Concepto de atónito

La palabra atónito procede en su etimología del latín “attonitus” vocablo integrado por el prefijo de aproximación “ad” y por “tonare” verbo que significa tronar o hacer un fuerte ruido, aludiendo al estado de sorpresa y falta de reacción en que alguien se halla al sentir un estallido, y por extensión, al estar expuesto a cualquier situación que lo desconcierta y lo deja pasmado, por ser extraña o poco habitual.

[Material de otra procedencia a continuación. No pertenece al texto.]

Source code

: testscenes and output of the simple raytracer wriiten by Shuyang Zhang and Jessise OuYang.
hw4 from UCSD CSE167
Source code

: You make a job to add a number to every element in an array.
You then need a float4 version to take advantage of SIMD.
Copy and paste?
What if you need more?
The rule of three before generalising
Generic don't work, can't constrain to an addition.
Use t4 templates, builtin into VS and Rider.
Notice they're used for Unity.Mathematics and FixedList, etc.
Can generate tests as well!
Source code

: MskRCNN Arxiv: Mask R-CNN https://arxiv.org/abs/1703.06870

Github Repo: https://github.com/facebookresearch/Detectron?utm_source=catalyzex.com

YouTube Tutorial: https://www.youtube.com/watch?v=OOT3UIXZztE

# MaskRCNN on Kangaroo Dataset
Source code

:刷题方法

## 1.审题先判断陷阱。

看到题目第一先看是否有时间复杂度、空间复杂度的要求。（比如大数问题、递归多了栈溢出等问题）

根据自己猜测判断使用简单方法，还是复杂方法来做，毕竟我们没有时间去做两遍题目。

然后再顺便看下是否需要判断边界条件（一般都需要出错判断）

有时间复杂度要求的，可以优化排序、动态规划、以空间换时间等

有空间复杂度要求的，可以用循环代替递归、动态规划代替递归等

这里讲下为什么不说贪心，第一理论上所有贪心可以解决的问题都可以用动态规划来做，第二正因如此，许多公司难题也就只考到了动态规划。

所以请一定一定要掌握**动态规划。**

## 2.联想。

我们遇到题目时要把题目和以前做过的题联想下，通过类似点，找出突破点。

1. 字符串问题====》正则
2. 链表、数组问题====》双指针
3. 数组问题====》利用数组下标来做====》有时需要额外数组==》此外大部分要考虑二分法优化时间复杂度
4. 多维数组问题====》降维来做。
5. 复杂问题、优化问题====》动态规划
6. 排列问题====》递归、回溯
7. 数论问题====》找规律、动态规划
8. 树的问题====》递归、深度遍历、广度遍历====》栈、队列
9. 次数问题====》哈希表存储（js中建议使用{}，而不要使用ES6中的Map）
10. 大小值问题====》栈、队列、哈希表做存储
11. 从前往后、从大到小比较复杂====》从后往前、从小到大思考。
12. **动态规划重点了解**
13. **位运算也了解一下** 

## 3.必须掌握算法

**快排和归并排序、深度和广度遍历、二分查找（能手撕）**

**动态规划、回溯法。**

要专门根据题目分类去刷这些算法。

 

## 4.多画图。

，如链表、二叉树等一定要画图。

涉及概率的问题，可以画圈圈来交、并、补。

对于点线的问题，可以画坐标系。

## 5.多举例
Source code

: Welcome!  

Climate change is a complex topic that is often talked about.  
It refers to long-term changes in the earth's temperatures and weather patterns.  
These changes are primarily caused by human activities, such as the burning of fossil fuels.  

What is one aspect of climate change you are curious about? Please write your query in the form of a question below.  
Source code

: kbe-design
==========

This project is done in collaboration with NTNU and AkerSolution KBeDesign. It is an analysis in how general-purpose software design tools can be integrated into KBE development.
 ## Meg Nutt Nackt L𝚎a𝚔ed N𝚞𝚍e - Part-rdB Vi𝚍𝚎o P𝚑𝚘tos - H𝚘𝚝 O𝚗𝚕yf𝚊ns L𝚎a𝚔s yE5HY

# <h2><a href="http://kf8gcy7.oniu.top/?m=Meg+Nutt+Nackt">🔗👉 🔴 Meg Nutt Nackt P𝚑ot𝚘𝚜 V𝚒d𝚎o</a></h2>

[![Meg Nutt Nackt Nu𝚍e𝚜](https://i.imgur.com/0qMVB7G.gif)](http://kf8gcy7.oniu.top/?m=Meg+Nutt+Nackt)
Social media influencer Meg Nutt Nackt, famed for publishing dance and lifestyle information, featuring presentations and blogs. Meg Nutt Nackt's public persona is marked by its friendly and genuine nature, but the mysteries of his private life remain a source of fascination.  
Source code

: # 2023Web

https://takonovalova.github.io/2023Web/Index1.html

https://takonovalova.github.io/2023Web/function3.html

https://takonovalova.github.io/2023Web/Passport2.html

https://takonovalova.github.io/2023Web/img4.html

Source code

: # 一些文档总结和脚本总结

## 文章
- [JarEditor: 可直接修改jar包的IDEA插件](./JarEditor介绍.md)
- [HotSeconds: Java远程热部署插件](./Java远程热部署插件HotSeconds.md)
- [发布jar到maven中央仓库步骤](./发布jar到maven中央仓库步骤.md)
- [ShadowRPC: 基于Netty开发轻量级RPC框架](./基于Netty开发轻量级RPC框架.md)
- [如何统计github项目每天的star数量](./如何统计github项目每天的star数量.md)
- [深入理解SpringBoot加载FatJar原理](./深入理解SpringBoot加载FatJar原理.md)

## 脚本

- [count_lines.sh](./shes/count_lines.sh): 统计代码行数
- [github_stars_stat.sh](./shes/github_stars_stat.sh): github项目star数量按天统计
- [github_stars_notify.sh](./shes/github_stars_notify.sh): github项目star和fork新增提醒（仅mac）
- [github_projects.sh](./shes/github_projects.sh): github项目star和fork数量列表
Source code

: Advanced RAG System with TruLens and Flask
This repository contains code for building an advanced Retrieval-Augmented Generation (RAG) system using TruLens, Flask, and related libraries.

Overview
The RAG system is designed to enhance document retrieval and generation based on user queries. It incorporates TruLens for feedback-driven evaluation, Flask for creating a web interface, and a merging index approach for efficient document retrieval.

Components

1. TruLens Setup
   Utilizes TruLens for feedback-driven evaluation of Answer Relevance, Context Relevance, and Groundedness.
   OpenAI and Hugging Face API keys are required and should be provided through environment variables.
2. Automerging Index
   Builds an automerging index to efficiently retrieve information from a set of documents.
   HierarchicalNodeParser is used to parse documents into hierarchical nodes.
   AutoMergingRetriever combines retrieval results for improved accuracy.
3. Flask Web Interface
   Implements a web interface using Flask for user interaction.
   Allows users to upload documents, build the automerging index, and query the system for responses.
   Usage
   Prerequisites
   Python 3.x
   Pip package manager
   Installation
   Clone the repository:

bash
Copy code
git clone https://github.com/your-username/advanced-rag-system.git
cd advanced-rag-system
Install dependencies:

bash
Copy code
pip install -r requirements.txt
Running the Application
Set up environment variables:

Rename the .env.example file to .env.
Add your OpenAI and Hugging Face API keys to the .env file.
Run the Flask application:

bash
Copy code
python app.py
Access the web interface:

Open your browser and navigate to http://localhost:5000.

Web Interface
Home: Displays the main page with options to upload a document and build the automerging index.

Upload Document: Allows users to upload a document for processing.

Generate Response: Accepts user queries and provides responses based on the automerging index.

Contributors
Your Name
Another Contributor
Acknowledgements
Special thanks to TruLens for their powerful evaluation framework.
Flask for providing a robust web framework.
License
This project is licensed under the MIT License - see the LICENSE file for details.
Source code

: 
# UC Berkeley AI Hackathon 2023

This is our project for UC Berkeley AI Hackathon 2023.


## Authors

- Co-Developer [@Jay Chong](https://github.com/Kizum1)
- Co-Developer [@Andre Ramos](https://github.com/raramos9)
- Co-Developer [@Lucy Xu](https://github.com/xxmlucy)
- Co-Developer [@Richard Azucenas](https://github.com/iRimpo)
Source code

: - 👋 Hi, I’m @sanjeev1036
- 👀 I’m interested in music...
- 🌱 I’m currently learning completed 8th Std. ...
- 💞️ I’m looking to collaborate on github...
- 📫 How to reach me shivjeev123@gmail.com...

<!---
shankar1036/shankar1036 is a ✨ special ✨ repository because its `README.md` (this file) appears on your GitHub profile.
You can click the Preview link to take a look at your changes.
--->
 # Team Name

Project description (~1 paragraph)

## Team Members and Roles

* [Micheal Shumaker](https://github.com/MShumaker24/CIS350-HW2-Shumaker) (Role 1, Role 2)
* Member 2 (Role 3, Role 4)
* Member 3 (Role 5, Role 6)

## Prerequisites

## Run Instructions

Los signos que muestran que alguien se encuentra atónito son: abrir la boca y los ojos grandes, quedarse quieto y mudo, y en casos extremos, ya que hay diversos grados, desde una pequeña sorpresa a un susto o espanto mayúsculos: palidecer y sudar, quedando en un estado de shock. Es además muy subjetivo, hay personas a las que les cuesta sorprenderse y otras que ante cualquier evento extraño quedan atónitas. Este estado suele ser pasajeros y durar pocos instantes, ya que al ser una conducta adaptativa, es el tiempo que necesita la persona para adaptarse a la nueva situación, y comenzar a actuar en ella, o escapar: “Luego de quedar atónito ante el paisaje arriesgado, comencé a disfrutar de sus desafíos” o “Quedé atónito ante la presencia del animal feroz, pero por suerte, pude reaccionar a tiempo y huir”.

Concepto de atónito

Aquello que nos deja atónitos puede ser positivo: “Mi hija me dejó atónito cuando me respondió cosas que yo ignoraba a su edad”, “Mis compañeros me dejaron atónitos con el fantástico regalo de cumpleaños”, “Luego de soportar tantos malos gobernantes, me dejaron atónito las formidables medidas de gobierno” o “Quedé atónito con las maravillosas jugadas del futbolista nuevo”. Sin embargo, también nos quedamos atónitos frente a lo que nos causa enojo, molestia, horror o disgusto: “Estoy atónito de saber las atrocidades que cometió el hombre a lo largo de su historia en el planeta”, “Me dejó atónita la noticia sobre la crueldad del padre para con sus hijos”, “El médico me dijo que me quedaba poco tiempo de vida y quedé atónito”.